The most common treatments for dry eye aim to increase the amount of tears at the ocular surface by tear replacement with tear substitutes and lubricants or to improve tear retention by occlusion of the drainage system.21 However, such treatment is often palliative and inadequate in providing satisfactory relief from debilitating symptoms.21, 22 Development of treatments directed at the underlying cause of dry eye is hampered by the difficulty in determining the exact pathophysiology of this multifactorial disease and the lack of standard diagnostic techniques.
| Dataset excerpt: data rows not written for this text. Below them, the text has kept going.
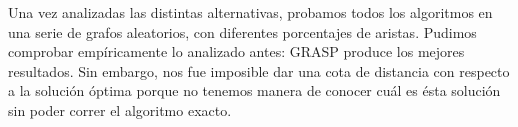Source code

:Una vez analizadas las distintas alternativas, probamos todos los algoritmos en una serie de grafos aleatorios, con diferentes porcentajes de aristas. Pudimos comprobar empíricamente lo analizado antes: GRASP produce los mejores resultados. Sin embargo, nos fue imposible dar una cota de distancia con respecto a la solución óptima porque no tenemos manera de conocer cuál es ésta solución sin poder correr el algoritmo exacto. \\
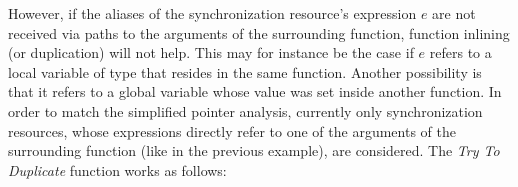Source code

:However, if the aliases of the synchronization resource's expression $e$ are not received via paths to the arguments of the surrounding function, function inlining (or duplication) will not help. This may for instance be the case if $e$ refers to a local variable of type  that resides in the same function. Another possibility is that it refers to a global variable whose value was set inside another function. In order to match the simplified pointer analysis, currently only synchronization resources, whose expressions directly refer to one of the arguments of the surrounding function (like in the previous example), are considered. The \textit{Try To Duplicate} function works as follows:

\vspace{4mm}

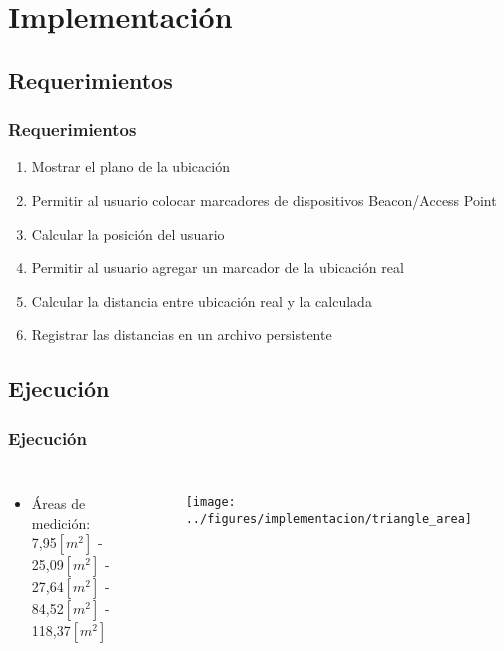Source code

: \documentclass[mathserif]{beamer}
\begin{document}
\section{Implementación}

\subsection{Requerimientos}
\begin{frame}
\frametitle{Requerimientos}

\begin{enumerate}[1]
\pause
\item Mostrar el plano de la ubicación
\pause
\item Permitir al usuario colocar marcadores de dispositivos Beacon/Access Point
\pause
\item Calcular la posición del usuario
\pause
\item Permitir al usuario agregar un marcador de la ubicación real
\pause
\item Calcular la distancia entre ubicación real y la calculada
\pause
\item Registrar las distancias en un archivo persistente
\end{enumerate}


\end{frame}


\subsection{Ejecución}
\begin{frame}
\frametitle{Ejecución}

\begin{columns}


\begin{itemize}

\item Áreas de medición: \\7,95$[m^2]$ - 25,09$[m^2]$ - 27,64$[m^2]$ - 84,52$[m^2]$ - 118,37$[m^2]$

\end{itemize}



\begin{figure}
\texttt{[image: ../figures/implementacion/triangle\_area]}
\end{figure}

\end{columns}

\end{frame}
\end{document}
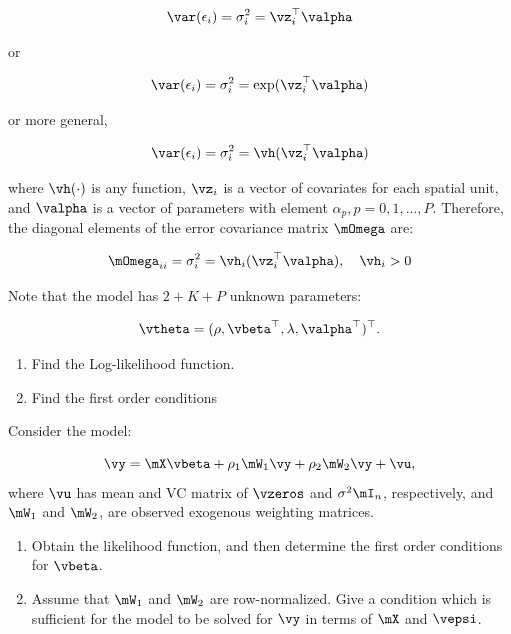 \documentclass[english,12pt]{book}\usepackage[]{graphicx}\usepackage[]{xcolor}
\begin{document}
\begin{exercises}
	\begin{equation}
		\var(\epsilon_i) = \sigma^2_i = \vz_i^\top\valpha
	\end{equation}
	
	or
	
	\begin{equation}
		\var(\epsilon_i) = \sigma^2_i = \exp(\vz_i^\top\valpha)
	\end{equation}
	
	or more general,
	
	\begin{equation}
		\var(\epsilon_i) = \sigma^2_i = \vh(\vz_i^\top\valpha)
	\end{equation}
	
	where $\vh(\cdot)$ is any function, $\vz_i$ is a vector of covariates for each spatial unit, and $\valpha$ is a vector of parameters with element $\alpha_p, p = 0, 1,..., P$.  Therefore, the diagonal elements of the error covariance  matrix $\mOmega$ are:
	
	
	\begin{equation}
		\mOmega_{ii} = \sigma^2_i = \vh_i(\vz^\top_i\valpha), \quad \vh_i > 0
	\end{equation}
	
	Note that the model has $2 + K + P$ unknown parameters:
	
	\begin{equation}
		\vtheta = (\rho, \vbeta^\top, \lambda, \valpha^\top)^\top.
	\end{equation}
	
   \begin{enumerate}
     \item Find the Log-likelihood function.
     \item Find the first order conditions
   \end{enumerate}
 
 \exercise Consider the model:

\begin{equation}
	\vy = \mX\vbeta + \rho_1\mW_1\vy + \rho_2\mW_2\vy + \vu,
\end{equation}
%
where $\vu$ has mean and VC matrix of $\vzeros$ and $\sigma^2\mI_n$, respectively, and $\mW_1$ and $\mW_2$, are observed exogenous weighting matrices. 
   \begin{enumerate}
    \item Obtain the likelihood function, and then determine the first order conditions for $\vbeta$.
    \item Assume that $\mW_1$ and $\mW_2$ are row-normalized. Give a condition which is sufficient for the model to be solved for $\vy$ in terms of $\mX$ and $\vepsi$.
   \end{enumerate}
   

\end{exercises}
\end{document}
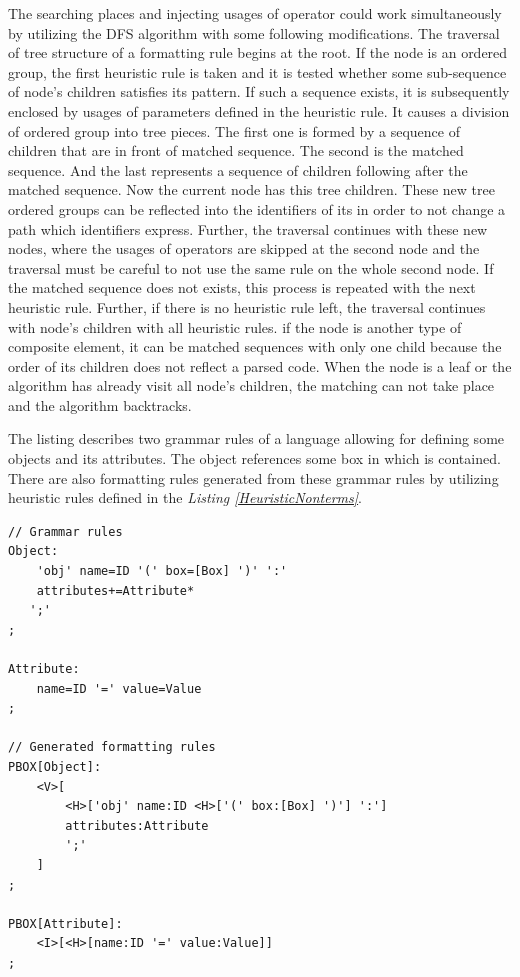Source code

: \documentclass[12pt,notitlepage,a4paper]{report}
\begin{document}
The searching places and injecting usages of operator could work simultaneously by utilizing the DFS algorithm \cite{DFS} with some following modifications. The traversal of tree structure of a formatting rule begins at the root. If the node is an ordered group, the first heuristic rule is taken and it is tested whether some sub-sequence of node's children satisfies its pattern.  If such a sequence exists, it is subsequently enclosed by usages of parameters defined in the heuristic rule. It causes a division of ordered group into tree pieces. The first one is formed by a sequence of children that are in front of matched sequence. The second is the matched sequence. And the last represents  a sequence of children following after the matched sequence. Now the current node has this tree children. These new tree ordered groups can be reflected into the identifiers of its in order to not change a path which identifiers express. Further, the traversal continues with these new nodes, where the usages of operators are skipped at the second node and the traversal must be careful to not use the same rule on the whole second node. If the matched sequence does not exists, this process is repeated with the next heuristic rule. Further, if there is no heuristic rule left, the traversal  continues with node's children with all heuristic rules. if the node is another type of composite element, it can be matched sequences with only one child because the order of its children does not reflect a parsed code. When the node is a leaf or the algorithm has already visit all node's children, the matching can not take place and the algorithm backtracks.

\begin{expl}\label{GeneratedFromattingRule}
The listing describes two grammar rules of a language allowing for defining some objects and its attributes. The object references some box in which is contained. There are also formatting rules generated from these grammar rules by utilizing heuristic rules defined in the \textit{Listing \ref{HeuristicNonterms}}.
\begingroup
\fontsize{10pt}{12pt}
\begin{Verbatim}[commandchars=\\\{\}]
// Grammar rules
Object:
    'obj' name=ID '(' box=[Box] ')' ':'
	attributes+=Attribute*
   ';'
;

Attribute:
    name=ID '=' value=Value
;

// Generated formatting rules
PBOX[Object]:
    <V>[
        <H>['obj' name:ID <H>['(' box:[Box] ')'] ':']
        attributes:Attribute
        ';'
    ]
;

PBOX[Attribute]:
    <I>[<H>[name:ID '=' value:Value]]
;
\end{Verbatim}
\endgroup
\end{expl}
\end{document}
The inconsistencies in diagnostic criteria and definitions of dry eye are reflected in its reported prevalence, which varies from five to over 30 per cent.23-27
Common to most epidemiological findings is that dry eye becomes more frequent with age in both men and women and that women are at a higher risk of dry eye than men.23-28 The higher prevalence of signs and/or symptoms of dry eye in women has been associated with systemic conditions, such as Sjögren's syndrome,29, 30 complete androgen insensitivity syndrome,31, 32 premature ovarian failure33, 34 and polycystic ovary syndrome.35 Physiological changes with pregnancy, lactation, menstruation and menopause,36-41 use of medications such as contraceptives and hormone replacement therapy (HRT),42-44 as well as surgical procedures, including ovariectomy and hysterectomy, are also implicated.45 In men, anti‐androgen therapy for prostatic indications is a sex‐specific risk factor associated with dry eye.46, 47 The significant contrast in the number of sex‐specific risk factors between men and women suggests that the pathophysiological mechanisms that underlie dry eye disease may, at least in part, be due to sex‐related differences in endocrine functions.15, 48-51 This review aims to examine the evidence for a role of sex hormones in the aetiology of dry eye.